DATASET RECORDS below:

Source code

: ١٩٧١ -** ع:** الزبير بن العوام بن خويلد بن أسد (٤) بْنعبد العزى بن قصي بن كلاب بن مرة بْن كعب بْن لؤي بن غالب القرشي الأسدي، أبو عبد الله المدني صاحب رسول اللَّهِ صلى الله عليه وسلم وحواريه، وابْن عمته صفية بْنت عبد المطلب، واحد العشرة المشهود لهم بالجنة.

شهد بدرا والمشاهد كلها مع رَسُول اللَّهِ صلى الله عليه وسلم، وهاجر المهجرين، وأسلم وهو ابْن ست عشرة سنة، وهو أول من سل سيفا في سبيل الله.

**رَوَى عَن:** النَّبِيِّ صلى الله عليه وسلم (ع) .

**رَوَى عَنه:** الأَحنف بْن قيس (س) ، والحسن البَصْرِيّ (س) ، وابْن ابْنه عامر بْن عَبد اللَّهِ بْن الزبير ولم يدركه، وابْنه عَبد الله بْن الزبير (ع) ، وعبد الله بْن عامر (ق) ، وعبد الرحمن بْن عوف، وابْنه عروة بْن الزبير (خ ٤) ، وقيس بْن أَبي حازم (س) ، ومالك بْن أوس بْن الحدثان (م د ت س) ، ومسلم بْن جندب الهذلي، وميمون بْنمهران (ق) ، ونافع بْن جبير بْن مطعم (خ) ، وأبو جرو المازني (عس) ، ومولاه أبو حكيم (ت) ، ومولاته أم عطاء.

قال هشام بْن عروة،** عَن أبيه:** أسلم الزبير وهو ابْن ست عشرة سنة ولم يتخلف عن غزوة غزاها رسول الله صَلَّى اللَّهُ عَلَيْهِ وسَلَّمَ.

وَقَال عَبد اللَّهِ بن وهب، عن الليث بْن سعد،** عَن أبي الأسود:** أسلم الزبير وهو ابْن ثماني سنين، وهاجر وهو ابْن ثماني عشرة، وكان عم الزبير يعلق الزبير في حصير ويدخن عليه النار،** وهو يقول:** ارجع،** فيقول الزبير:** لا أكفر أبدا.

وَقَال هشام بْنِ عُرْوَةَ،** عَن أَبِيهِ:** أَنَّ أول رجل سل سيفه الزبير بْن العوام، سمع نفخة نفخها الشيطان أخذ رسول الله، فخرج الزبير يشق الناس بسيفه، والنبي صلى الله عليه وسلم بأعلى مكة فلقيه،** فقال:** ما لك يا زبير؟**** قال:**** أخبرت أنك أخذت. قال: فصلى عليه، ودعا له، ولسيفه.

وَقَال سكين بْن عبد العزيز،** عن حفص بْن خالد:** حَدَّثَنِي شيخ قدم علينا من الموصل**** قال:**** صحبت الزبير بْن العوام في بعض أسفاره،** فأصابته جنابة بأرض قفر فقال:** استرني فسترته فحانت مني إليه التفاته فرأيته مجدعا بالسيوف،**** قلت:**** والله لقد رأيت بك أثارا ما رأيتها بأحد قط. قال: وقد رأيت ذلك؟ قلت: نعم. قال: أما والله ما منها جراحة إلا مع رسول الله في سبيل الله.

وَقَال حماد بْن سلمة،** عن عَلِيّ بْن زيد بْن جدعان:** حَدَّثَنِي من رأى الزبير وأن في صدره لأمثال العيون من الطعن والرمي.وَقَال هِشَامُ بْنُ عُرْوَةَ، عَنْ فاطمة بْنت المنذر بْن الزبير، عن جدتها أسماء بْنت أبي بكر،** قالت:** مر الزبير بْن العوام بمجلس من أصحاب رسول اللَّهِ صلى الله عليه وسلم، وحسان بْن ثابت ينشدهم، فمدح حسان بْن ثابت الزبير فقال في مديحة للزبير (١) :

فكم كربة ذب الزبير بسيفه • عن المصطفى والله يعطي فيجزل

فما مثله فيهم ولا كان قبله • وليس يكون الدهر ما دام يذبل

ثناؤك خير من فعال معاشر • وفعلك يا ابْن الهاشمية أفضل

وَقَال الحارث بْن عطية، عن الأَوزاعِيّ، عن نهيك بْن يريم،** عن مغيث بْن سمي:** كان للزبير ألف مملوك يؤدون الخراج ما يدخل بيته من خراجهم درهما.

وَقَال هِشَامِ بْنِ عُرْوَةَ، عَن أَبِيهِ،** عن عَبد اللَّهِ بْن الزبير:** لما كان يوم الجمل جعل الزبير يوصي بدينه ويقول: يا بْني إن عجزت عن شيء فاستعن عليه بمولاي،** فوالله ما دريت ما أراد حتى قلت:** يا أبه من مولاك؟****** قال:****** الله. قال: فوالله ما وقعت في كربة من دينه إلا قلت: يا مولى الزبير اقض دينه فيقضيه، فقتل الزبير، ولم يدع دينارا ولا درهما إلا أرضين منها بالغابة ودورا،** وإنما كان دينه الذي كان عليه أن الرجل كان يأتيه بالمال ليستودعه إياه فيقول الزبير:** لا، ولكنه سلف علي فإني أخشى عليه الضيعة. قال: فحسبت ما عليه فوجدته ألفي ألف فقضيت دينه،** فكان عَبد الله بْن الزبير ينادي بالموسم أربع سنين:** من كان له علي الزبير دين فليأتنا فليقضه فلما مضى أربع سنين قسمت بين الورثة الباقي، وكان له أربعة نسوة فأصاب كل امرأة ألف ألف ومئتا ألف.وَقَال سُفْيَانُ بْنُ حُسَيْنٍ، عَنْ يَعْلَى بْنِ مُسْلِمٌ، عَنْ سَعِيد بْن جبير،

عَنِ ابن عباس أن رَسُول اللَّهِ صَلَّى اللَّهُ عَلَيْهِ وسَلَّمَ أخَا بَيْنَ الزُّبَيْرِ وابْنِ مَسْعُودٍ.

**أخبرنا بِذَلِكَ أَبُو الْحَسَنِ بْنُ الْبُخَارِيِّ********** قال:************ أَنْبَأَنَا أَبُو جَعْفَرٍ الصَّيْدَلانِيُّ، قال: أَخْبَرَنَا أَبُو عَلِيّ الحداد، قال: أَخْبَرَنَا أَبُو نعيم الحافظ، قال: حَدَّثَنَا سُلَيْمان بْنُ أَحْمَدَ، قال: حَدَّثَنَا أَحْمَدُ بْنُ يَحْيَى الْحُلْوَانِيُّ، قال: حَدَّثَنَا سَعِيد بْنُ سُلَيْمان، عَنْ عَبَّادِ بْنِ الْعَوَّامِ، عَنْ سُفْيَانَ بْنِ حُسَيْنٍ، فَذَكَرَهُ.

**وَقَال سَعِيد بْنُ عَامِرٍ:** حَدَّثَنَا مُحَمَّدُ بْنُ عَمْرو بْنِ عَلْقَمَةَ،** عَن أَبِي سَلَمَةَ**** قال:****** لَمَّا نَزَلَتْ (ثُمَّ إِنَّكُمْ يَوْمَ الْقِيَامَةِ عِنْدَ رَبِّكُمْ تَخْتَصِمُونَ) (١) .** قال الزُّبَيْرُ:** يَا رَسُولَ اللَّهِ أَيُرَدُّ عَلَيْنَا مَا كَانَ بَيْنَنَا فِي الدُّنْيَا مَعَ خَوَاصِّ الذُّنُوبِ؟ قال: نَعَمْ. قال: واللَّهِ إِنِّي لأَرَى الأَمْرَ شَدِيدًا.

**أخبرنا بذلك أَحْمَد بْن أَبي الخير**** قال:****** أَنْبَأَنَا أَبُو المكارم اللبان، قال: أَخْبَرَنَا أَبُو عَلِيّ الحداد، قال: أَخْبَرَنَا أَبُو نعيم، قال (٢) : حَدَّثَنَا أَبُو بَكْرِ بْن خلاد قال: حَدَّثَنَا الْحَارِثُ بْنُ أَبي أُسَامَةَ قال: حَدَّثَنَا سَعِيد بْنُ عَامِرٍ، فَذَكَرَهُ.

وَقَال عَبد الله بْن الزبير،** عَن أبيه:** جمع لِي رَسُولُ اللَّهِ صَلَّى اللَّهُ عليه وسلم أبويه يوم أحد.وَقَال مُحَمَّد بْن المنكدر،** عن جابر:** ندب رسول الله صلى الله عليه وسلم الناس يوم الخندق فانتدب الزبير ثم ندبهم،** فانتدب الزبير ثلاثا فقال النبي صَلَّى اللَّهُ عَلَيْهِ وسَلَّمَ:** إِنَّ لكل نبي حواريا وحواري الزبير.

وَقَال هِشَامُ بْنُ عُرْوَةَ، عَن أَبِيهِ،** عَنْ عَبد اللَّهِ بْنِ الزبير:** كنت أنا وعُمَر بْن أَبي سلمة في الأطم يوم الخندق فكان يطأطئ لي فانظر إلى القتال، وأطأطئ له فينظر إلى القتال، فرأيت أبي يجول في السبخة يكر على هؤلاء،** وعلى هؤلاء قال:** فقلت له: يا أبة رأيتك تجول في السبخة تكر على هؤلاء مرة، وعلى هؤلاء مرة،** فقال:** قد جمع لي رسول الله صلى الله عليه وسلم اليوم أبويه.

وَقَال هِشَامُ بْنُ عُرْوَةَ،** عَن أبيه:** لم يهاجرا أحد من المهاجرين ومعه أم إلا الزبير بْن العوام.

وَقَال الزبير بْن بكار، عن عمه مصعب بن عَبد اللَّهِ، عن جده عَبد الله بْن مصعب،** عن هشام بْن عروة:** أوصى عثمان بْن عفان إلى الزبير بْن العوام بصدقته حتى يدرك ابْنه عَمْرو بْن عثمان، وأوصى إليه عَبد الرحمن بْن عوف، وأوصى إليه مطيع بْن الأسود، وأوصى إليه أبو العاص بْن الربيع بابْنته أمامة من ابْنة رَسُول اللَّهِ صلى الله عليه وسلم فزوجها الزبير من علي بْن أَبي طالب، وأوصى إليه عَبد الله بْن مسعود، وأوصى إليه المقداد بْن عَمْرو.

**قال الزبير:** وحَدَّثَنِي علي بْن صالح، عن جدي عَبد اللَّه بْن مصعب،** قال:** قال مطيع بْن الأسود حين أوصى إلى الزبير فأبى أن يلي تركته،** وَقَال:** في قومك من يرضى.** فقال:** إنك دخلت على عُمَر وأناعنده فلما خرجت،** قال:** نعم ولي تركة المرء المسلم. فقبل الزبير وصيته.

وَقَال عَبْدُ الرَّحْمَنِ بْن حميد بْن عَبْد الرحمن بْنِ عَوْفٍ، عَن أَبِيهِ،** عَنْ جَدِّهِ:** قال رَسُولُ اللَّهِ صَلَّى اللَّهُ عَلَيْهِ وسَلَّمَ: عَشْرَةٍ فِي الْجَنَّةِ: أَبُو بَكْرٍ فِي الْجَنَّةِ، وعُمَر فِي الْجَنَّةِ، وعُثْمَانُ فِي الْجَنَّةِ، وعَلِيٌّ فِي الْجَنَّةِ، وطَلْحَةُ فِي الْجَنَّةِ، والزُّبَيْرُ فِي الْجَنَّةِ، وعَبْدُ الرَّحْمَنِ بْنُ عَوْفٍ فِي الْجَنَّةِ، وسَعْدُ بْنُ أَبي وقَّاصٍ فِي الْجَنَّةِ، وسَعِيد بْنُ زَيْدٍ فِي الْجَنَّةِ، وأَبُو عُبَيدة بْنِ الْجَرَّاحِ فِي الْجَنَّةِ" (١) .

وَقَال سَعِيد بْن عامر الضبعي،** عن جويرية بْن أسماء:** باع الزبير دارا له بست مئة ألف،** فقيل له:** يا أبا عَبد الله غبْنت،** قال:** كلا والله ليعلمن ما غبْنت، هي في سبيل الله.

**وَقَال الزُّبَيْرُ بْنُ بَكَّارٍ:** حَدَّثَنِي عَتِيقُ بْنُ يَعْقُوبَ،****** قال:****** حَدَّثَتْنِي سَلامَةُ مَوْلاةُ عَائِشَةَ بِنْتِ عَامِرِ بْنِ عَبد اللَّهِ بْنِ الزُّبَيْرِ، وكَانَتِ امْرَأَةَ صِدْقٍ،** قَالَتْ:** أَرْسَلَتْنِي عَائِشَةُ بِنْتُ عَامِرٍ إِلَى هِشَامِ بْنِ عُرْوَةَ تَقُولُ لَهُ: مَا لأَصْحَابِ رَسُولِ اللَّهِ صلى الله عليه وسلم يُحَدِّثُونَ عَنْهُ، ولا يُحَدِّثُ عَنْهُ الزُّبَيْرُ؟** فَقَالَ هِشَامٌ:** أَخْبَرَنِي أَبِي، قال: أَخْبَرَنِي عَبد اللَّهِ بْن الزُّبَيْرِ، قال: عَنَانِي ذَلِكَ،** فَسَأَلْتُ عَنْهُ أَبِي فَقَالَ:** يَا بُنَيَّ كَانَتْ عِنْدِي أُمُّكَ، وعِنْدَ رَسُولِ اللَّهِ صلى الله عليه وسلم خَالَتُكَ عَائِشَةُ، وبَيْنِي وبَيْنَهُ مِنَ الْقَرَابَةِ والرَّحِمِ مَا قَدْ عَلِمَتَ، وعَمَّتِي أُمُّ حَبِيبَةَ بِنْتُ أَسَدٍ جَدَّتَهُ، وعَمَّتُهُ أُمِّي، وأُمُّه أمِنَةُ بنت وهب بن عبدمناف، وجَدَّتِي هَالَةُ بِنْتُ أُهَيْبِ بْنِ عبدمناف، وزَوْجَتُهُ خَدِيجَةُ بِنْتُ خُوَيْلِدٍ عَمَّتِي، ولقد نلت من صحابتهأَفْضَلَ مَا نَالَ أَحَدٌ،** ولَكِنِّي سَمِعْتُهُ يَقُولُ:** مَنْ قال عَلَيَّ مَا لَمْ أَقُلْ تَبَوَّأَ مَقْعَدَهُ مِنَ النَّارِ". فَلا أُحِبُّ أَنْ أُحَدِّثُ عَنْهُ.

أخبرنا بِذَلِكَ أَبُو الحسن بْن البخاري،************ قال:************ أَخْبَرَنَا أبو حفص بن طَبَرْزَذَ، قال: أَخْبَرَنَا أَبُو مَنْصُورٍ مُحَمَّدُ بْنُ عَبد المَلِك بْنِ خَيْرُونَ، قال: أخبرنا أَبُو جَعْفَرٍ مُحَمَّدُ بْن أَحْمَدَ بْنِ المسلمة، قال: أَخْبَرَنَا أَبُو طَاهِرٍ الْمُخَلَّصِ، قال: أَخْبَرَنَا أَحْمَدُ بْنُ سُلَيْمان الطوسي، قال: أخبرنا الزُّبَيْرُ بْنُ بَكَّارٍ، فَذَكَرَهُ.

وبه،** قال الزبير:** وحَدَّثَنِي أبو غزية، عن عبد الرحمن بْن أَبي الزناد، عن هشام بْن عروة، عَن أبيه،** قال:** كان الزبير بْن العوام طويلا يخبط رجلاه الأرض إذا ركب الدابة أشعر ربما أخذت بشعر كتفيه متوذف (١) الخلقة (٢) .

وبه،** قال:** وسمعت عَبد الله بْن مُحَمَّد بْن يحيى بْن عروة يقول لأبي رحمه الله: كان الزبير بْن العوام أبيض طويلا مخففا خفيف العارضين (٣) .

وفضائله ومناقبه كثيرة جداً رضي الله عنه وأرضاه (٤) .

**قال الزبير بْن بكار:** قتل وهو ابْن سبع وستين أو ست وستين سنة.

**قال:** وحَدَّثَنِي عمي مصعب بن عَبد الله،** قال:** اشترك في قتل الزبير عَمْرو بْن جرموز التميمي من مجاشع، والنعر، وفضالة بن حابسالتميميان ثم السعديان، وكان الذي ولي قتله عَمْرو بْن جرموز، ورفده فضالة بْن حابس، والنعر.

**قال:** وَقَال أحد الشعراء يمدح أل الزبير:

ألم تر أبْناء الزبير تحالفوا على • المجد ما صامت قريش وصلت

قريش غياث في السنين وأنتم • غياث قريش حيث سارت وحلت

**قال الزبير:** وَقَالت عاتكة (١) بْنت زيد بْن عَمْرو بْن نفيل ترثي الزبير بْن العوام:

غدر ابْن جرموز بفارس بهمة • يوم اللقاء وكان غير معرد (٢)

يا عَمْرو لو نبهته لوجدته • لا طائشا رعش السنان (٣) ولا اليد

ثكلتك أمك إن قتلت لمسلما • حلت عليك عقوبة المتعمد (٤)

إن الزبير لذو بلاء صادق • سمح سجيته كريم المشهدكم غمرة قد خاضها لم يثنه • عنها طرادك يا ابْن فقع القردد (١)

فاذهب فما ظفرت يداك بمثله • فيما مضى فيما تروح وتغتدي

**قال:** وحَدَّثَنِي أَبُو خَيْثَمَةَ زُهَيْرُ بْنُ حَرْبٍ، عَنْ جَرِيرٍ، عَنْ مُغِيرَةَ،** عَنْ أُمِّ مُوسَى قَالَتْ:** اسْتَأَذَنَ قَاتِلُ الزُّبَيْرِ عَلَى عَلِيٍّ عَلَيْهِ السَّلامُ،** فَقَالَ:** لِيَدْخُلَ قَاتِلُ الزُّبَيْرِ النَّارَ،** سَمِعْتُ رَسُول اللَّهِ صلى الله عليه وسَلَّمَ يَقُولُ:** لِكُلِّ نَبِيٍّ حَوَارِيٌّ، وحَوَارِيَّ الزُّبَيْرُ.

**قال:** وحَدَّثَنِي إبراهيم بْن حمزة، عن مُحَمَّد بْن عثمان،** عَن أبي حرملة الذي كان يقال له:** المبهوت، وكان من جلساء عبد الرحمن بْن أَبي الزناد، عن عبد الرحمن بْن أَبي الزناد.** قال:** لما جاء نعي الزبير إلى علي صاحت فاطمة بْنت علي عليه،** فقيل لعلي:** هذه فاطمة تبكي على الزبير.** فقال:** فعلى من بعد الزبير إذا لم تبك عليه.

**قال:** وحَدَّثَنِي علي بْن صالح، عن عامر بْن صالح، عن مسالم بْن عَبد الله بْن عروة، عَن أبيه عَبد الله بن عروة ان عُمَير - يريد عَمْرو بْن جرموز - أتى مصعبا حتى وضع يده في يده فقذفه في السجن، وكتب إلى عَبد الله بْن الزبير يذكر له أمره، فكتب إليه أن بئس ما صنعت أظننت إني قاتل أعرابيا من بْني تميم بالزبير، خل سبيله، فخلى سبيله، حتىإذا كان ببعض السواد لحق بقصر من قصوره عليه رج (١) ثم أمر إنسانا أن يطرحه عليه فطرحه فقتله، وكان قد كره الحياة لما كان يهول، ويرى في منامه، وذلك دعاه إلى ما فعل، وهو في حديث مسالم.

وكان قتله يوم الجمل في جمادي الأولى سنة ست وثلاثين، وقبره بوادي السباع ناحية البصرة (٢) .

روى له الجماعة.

End of DATASET RECORDS.

Give back the line containing "وكان قتله يوم" and all the lines after it through the end of the records, unchanged.

• _YOUR RESPONSE_:
وكان قتله يوم الجمل في جمادي الأولى سنة ست وثلاثين، وقبره بوادي السباع ناحية البصرة (٢) .

روى له الجماعة.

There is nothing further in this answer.